Diminished self-esteem

Whenever we do something that is against what we conceive of as the best possible way to behave, we feel diminished, sometimes even degraded. Do it often enough, and our feelings about ourselves drop pretty far. Just about the only way to recover from a mistake is to admit it and try to make good to whoever else was affected by it, even if the only person affected was ourselves. However small the victory, we feel better, often disproportionately so, about ourselves, and this is all to the good.

If we instead do something we feel is wrong, something we feel bad about doing and yet continue to do it, then we feel even further diminished, because then the tendency is to think that we aren't even in control of ourselves. Sometimes, people do continue to make the same mistake, even when they know it is a mistake, because their self-esteem is already at such a low point that admitting to themselves that they are behaving in a less-than-perfect manner would bring them to a roaring chaos of held-back emotions about themselves and their fundamental perception about themselves that they lack worth.

When you think about it, the essential process here is that these people are selling their integrity for a box of 59-cent pens. This is the value they place on their integrity, and hence on themselves. The situation is made worse (their self-esteem is further lowered) by the very cheapness of the item they are stealing. Pile on top of that the fact that they don't make good and in fact keep repeating the petty thefts, and you have a good process for creating a downward-spiraling sense of self-esteem, with everything that goes along with it.

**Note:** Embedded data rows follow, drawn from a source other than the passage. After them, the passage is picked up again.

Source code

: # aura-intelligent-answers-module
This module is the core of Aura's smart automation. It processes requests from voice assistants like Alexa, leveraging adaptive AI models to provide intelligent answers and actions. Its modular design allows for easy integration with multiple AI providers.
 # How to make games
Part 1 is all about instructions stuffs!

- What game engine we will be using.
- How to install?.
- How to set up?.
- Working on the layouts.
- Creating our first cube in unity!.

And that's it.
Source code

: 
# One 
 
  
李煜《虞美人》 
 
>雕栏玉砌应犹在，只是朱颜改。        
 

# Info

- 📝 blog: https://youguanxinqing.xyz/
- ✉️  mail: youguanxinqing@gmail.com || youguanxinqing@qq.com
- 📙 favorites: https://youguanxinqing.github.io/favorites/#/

The final blow is that these people know that they are not being forced to do these actions; these actions are simply their choice to do less than their best. (I am setting aside for now those who are so far gone—so unconscious and unthinking—that they aren't even aware of what they are doing.)

We do have a choice

When I look at this kind of situation, and the other kinds I can think of (such as losing your temper and choosing to throw something, or hit someone; or choosing to be aggressive while driving, and so on), I find it hard to say that we are all doing the best we know how at all times. To claim that we are is to say that self-awareness, self-discipline (or self-control), and taking responsibility for our actions is beyond our abilities to attain. This means that every mistake we have made, whatever our intent, was inevitable—we had no choice. There never was a point at which we could have stopped and said, "I better not lose my temper here," or "Maybe I should leave these pens here and buy my own box at the Price Club."

Clearly, this is not true. We are all capable of choosing to behave one way or another. Nobody points a gun at our heads and says, "Steal these pens." Most of us know we have a choice. Many times we choose to let something slide, to screw up a little or a lot because, for whatever reason, we don't think it matters—to us, to others—enough to make the effort to do what we feel is right.

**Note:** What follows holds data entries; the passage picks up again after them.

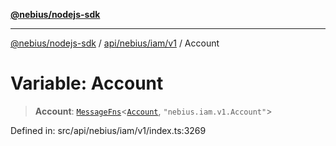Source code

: [**@nebius/nodejs-sdk**](../../../../../README.md)

***

[@nebius/nodejs-sdk](../../../../../README.md) / [api/nebius/iam/v1](../README.md) / Account

# Variable: Account

> **Account**: [`MessageFns`](../../../../../runtime/protos/core/interfaces/MessageFns.md)\<[`Account`](../interfaces/Account.md), `"nebius.iam.v1.Account"`\>

Defined in: src/api/nebius/iam/v1/index.ts:3269

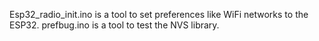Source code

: Esp32_radio_init.ino is a tool to set preferences like WiFi networks to the ESP32.
prefbug.ino          is a tool to test the NVS library.

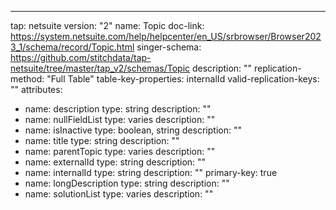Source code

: ---
tap: netsuite
version: "2"
name: Topic
doc-link: https://system.netsuite.com/help/helpcenter/en_US/srbrowser/Browser2023_1/schema/record/Topic.html
singer-schema: https://github.com/stitchdata/tap-netsuite/tree/master/tap_v2/schemas/Topic
description: ""
replication-method: "Full Table"
table-key-properties: internalId
valid-replication-keys: ""
attributes:
- name: description
  type: string
  description: ""
- name: nullFieldList
  type: varies
  description: ""
- name: isInactive
  type: boolean, string
  description: ""
- name: title
  type: string
  description: ""
- name: parentTopic
  type: varies
  description: ""
- name: externalId
  type: string
  description: ""
- name: internalId
  type: string
  description: ""
  primary-key: true
- name: longDescription
  type: string
  description: ""
- name: solutionList
  type: varies
  description: ""
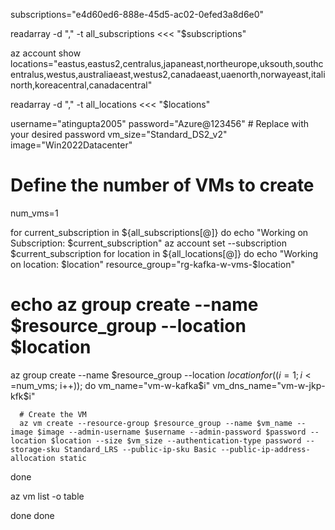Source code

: subscriptions="e4d60ed6-888e-45d5-ac02-0efed3a8d6e0"

readarray -d "," -t all_subscriptions <<< "$subscriptions"

az account show
locations="eastus,eastus2,centralus,japaneast,northeurope,uksouth,southcentralus,westus,australiaeast,westus2,canadaeast,uaenorth,norwayeast,italinorth,koreacentral,canadacentral"

readarray -d "," -t all_locations <<< "$locations"

username="atingupta2005"
password="Azure@123456" # Replace with your desired password
vm_size="Standard_DS2_v2"
image="Win2022Datacenter"

# Define the number of VMs to create

num_vms=1

for current_subscription in ${all_subscriptions[@]}
do
 echo "Working on Subscription: $current_subscription"
 az account set --subscription $current_subscription
 for location in ${all_locations[@]}
 do
  echo "Working on location: $location"
  resource_group="rg-kafka-w-vms-$location"
  # echo az group create --name $resource_group --location $location
  az group create --name $resource_group --location $location
  for ((i=1; i<=$num_vms; i++)); do
      vm_name="vm-w-kafka$i"
      vm_dns_name="vm-w-jkp-kfk$i"

      # Create the VM
      az vm create --resource-group $resource_group --name $vm_name --image $image --admin-username $username --admin-password $password --location $location --size $vm_size --authentication-type password --storage-sku Standard_LRS --public-ip-sku Basic --public-ip-address-allocation static
  done
  
  az vm list -o table

 done
done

Doing our best versus a good outcome

Along with my belief that we are actively and consciously choosing how to behave, and that we do at times choose to behave differently from what we know how to do, goes the idea that regardless of what we do, it will come out okay in the end. This is not the same as saying that it was the most optimal thing we knew to do in the first place. It is to say that my belief is that we are all white-water rafting down the river of life toward a grand future, not a degenerate one. This doesn't absolve us of trying our best to do our best at all times.

Judging others

It also doesn't mean that we need to judge or criticize others. However, if someone has been or is continually screwing up in a way that is hurting you, and they know it and you know it—and they use the excuse that they were only doing the best they could, then you know they are hiding behind a New Age platitude to escape responsibility for their own actions. And you can take action accordingly.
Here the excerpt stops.